Home > Great Big Greenhouse Blog > October 2017 > BONNIE'S GARDEN--Tucking Your Vegetable Garden In

BONNIE'S GARDEN--Tucking Your Vegetable Garden In

I have two raised beds that I plant my veggies in—as well as assorted pots.  Every fall, one vegetable bed gets elected to keep on going with kale, spinach, snap peas, carrots, etc.  The other raised bed “goes to bed.” 

To put a garden plot to bed for the winter can mean one of two things.  Sometimes I plant a cover crop like buckwheat or red clover the first of September(I particularly like the red clover) and turn it under just after the first frost.  Usually, I do what I did this year—topped it with a bag of Green Sand, two inches each of mushroom compost and leaf compost and two inches of composted cow manure. 

Remember that ratio—one part animal based compost—like composted cow manure—and two parts plant based composts.  If you use too much manure, which is high in nitrogen, you run the risk of having great foliage on your tomatoes and peppers, but less fruit.  I don’t turn it under or till it in.  I just let it sit and every time it rains, all winter long, it’ll wash those nutrients down into the soil.  Come spring, I turn it over and plant.  Next year, the other raised bed will get to rest.

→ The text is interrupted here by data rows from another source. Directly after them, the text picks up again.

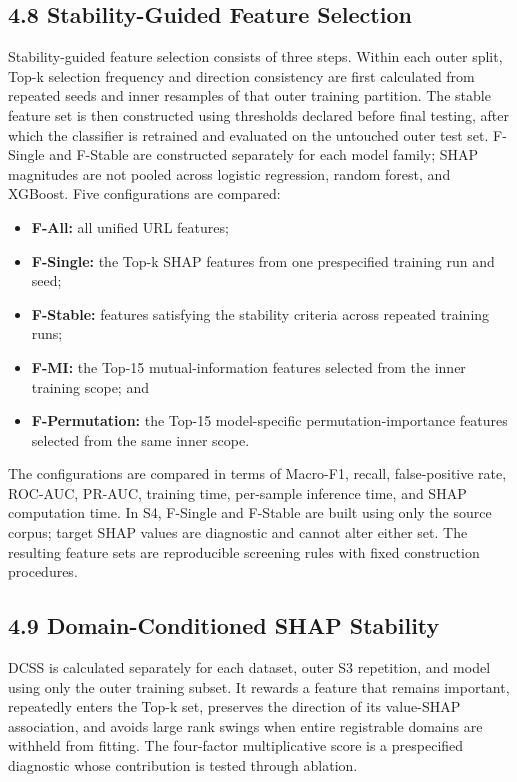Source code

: \documentclass[
  10pt,
]{article}
\providecommand{\tightlist}{%
  \setlength{\itemsep}{0pt}\setlength{\parskip}{0pt}}
\begin{document}
\subsection{4.8 Stability-Guided Feature
Selection}\label{stability-guided-feature-selection}

Stability-guided feature selection consists of three steps. Within each
outer split, Top-k selection frequency and direction consistency are
first calculated from repeated seeds and inner resamples of that outer
training partition. The stable feature set is then constructed using
thresholds declared before final testing, after which the classifier is
retrained and evaluated on the untouched outer test set. F-Single and
F-Stable are constructed separately for each model family; SHAP
magnitudes are not pooled across logistic regression, random forest, and
XGBoost. Five configurations are compared:

\begin{itemize}
\tightlist
\item
  \textbf{F-All:} all unified URL features;
\item
  \textbf{F-Single:} the Top-k SHAP features from one prespecified
  training run and seed;
\item
  \textbf{F-Stable:} features satisfying the stability criteria across
  repeated training runs;
\item
  \textbf{F-MI:} the Top-15 mutual-information features selected from
  the inner training scope; and
\item
  \textbf{F-Permutation:} the Top-15 model-specific
  permutation-importance features selected from the same inner scope.
\end{itemize}

The configurations are compared in terms of Macro-F1, recall,
false-positive rate, ROC-AUC, PR-AUC, training time, per-sample
inference time, and SHAP computation time. In S4, F-Single and F-Stable
are built using only the source corpus; target SHAP values are
diagnostic and cannot alter either set. The resulting feature sets are
reproducible screening rules with fixed construction procedures.

\subsection{4.9 Domain-Conditioned SHAP
Stability}\label{domain-conditioned-shap-stability}

DCSS is calculated separately for each dataset, outer S3 repetition, and
model using only the outer training subset. It rewards a feature that
remains important, repeatedly enters the Top-k set, preserves the
direction of its value-SHAP association, and avoids large rank swings
when entire registrable domains are withheld from fitting. The
four-factor multiplicative score is a prespecified diagnostic whose
contribution is tested through ablation.
\end{document}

For the pots that grew herbs, a cherry tomato, and peppers on my deck, the plants stay until our first frost, then I pull them out and add a little compost and maybe even some earthworm castings to the top so it can work down into the soil over the winter.  Some of these pots may get to work over the winter growing tulip and daffodil bulbs with pansies on top.

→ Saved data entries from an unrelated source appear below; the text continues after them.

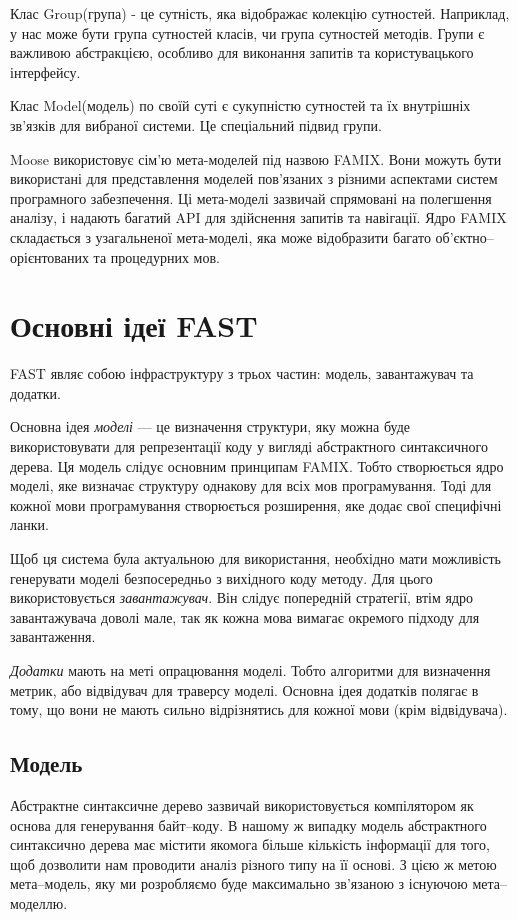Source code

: \documentclass[12pt,a4paper]{article}
\begin{document}
Клас Group(група) - це сутність, яка відображає колекцію сутностей. Наприклад, у нас може бути група сутностей класів, чи група сутностей методів. Групи є важливою абстракцією, особливо для виконання запитів та користувацького інтерфейсу.

Клас Model(модель) по своїй суті є сукупністю сутностей та їх внутрішніх зв'язків для вибраної системи. Це спеціальний підвид групи.

Moose використовує сім'ю мета-моделей під назвою FAMIX. Вони можуть бути використані для представлення моделей пов'язаних з різними аспектами систем програмного забезпечення. Ці мета-моделі зазвичай спрямовані на полегшення аналізу,  і надають багатий API для здійснення запитів та навігації. Ядро FAMIX складається з узагальненої мета-моделі, яка може відобразити багато об'єктно--орієнтованих та процедурних мов. 

\clearpage

\section{Основні ідеї FAST}

FAST являє собою інфраструктуру з трьох частин: модель, завантажувач та додатки.

Основна ідея \emph{моделі} --- це визначення структури, яку можна буде використовувати для репрезентації коду у вигляді абстрактного синтаксичного дерева. Ця модель слідує основним принципам FAMIX. Тобто створюється ядро моделі, яке визначає структуру однакову для всіх мов програмування. Тоді для кожної мови програмування створюється розширення, яке додає свої специфічні ланки.

Щоб ця система була актуальною для використання, необхідно мати можливість генерувати моделі безпосередньо з вихідного коду методу. Для цього використовується \emph{завантажувач}. Він слідує попередній стратегії, втім ядро завантажувача доволі мале, так як кожна мова вимагає окремого підходу для завантаження.

\emph{Додатки} мають на меті опрацювання моделі. Тобто алгоритми для визначення метрик, або відвідувач для траверсу моделі. Основна ідея додатків полягає в тому, що вони не мають сильно відрізнятись для кожної мови (крім відвідувача).

\subsection{Модель}

Абстрактне синтаксичне дерево зазвичай використовується компілятором як основа для генерування байт--коду. В нашому ж випадку модель абстрактного синтаксично дерева має містити якомога більше кількість інформації для того, щоб дозволити нам проводити аналіз різного типу на її основі. З цією ж метою мета--модель, яку ми розробляємо буде максимально зв'язаною з існуючою мета--моделлю.
\end{document}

Now is a good time, while the memory is fresh, to think about any problems you had this summer.  If you had diseases on any plants, remember that and next summer, plant something else there.  Tomatoes, potatoes, peppers, eggplant and tomatillos are all related.  If you had a problem with any one of those do not grow them in the same place next year—same with cucumber family members (cukes, melons, pumpkins, squash).  You can plant green beans there or any cucumber family members because they aren’t prone to the same problems.

If you had insect pests, it can also help to plant something else there next summer.  If you had squash bugs, then plant tomatoes there next year.  When the squash bugs hatch hungry and looking for squash, all they’ll find is tomatoes and maybe move on if the squash are planted a few rows away.

This year I’m definitely going to plant squash someplace else—maybe in the other raised bed.  Maybe in Chicago!  Because I was so busy this summer, I was not as diligent as I should have been early in the season when I saw the first little nymphs hatching ready to lay eggs.  I might even skip planting them next summer and buy at our Farmers  Market instead (every Thursday from 10 until 2).

Whatever you do with your vegetable garden over the winter do not allow weeds, debris, or dead garden veggies sit in it all winter long.  That just gives mold spores a plant to attach and insects a place to lay eggs.